Meeting the Islamic State challenge forcefully in the Middle East, where it is centred, in particular in Syria, means inflicting pain militarily, both with some airstrikes and by giving more aid to local forces that can contest Islamic State on the ground.

The military campaign must be carefully calibrated, however. If it can portray itself as being oppressed by outsiders, Islamic State will probably gain as much in new support as it loses.
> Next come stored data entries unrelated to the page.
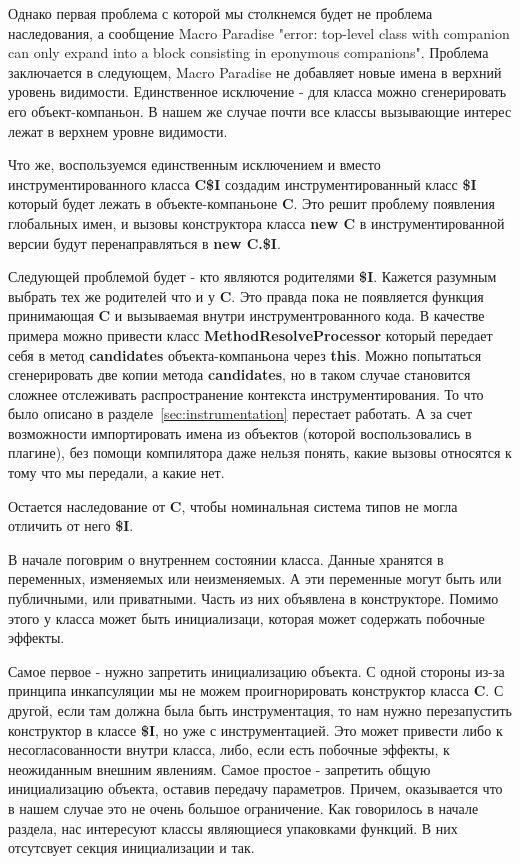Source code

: Однако первая проблема с которой мы столкнемся будет не проблема наследования,
а сообщение Macro Paradise
"error: top-level class with companion can only expand into a block consisting
in eponymous companions".
Проблема заключается в следующем, Macro Paradise не добавляет новые имена в
верхний уровень видимости.
Единственное исключение - для класса можно сгенерировать его объект-компаньон.
В нашем же случае почти все классы вызывающие интерес лежат в верхнем уровне
видимости.

Что же, воспользуемся единственным исключением и вместо инструментированного
класса \textbf{C\$I} создадим инструментированный класс \textbf{\$I} который
будет лежать в объекте-компаньоне \textbf{C}.
Это решит проблему появления глобальных имен, и вызовы конструктора класса
\textbf{new C} в инструментированной версии будут перенаправляться
в \textbf{new C.\$I}.

Следующей проблемой будет - кто являются родителями \textbf{\$I}.
Кажется разумным выбрать тех же родителей что и у \textbf{C}.
Это правда пока не появляется функция принимающая \textbf{C} и вызываемая
внутри инструментрованного кода.
В качестве примера можно привести класс \textbf{MethodResolveProcessor}
который передает себя в метод \textbf{candidates} объекта-компаньона
через \textbf{this}.
Можно попытаться сгенерировать две копии метода \textbf{candidates},
но в таком случае становится сложнее отслеживать распространение контекста
инструментирования.
То что было описано в разделе~\ref{sec:instrumentation} перестает работать.
А за счет возможности импортировать имена из объектов (которой воспользовались
в плагине), без помощи компилятора даже нельзя понять, какие вызовы относятся
к тому что мы передали, а какие нет.

Остается наследование от \textbf{C}, чтобы номинальная система типов не могла
отличить от него \textbf{\$I}.

В начале поговрим о внутреннем состоянии класса.
Данные хранятся в переменных, изменяемых или неизменяемых.
А эти переменные могут быть или публичными, или приватными.
Часть из них объявлена в конструкторе.
Помимо этого у класса может быть инициализаци, которая может содержать побочные
эффекты.

Самое первое - нужно запретить инициализацию объекта.
С одной стороны из-за принципа инкапсуляции мы не можем проигнорировать
конструктор класса \textbf{C}.
С другой, если там должна была быть инструментация, то нам нужно перезапустить
конструктор в классе \textbf{\$I}, но уже с инструментацией.
Это может привести либо к несогласованности внутри класса, либо, если есть
побочные эффекты, к неожиданным внешним явлениям.
Самое простое - запретить общую инициализацию объекта, оставив передачу параметров.
Причем, оказывается что в нашем случае это не очень большое ограничение.
Как говорилось в начале раздела, нас интересуют классы являющиеся упаковками
функций.
В них отсутсвует секция инициализации и так.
If a coalition against it is allowed to include Assad forces, a possibility that Hollande reportedly hinted at recently, many Sunnis who have suffered under that regime’s brutality will conclude that Islamic State is the lesser evil.

Europe’s new struggle needs to concentrate on political solutions to the root problems in the countries from which Islamic State draws its greatest strength and where it is trying to establish its caliphate. Where it is most urgent, in Syria, this means adhering to a bottom line that a sustainable peace will not be achieved with the present regime untouched.

This can only come to pass if the regime’s guarantors, Russia and especially Iran, can be persuaded that their core interests are among those a settlement protects. The goals of an international struggle, in other words, need to be moderate, the kind that, although facilitated by military means, can only be achieved by diplomatic compromise.

The answer to the question: ‘What kind of Europe can succeed?’ will define the thread that runs through all that must be decided and done in 2016. Will Europe choose burden-sharing and cooperation? Or will it turn ever more strongly to national solutions and isolationalism? To uncoordinated bombing in foreign military campaigns? To unilateral measures at home, including withdrawal behind national borders and the erection of walls between its citizens?

The latter path leads to a dead end, and perhaps also to the end of what has been built with so much effort and success since the Second World War. We must not allow the far-Right and the even farther-out xenophobes in our polities to drive us in that direction. What is needed now is more Europe, not less.

Jean-Marie Guéhenno, President and CEO of International Crisis Group, the independent conflict-resolution organization.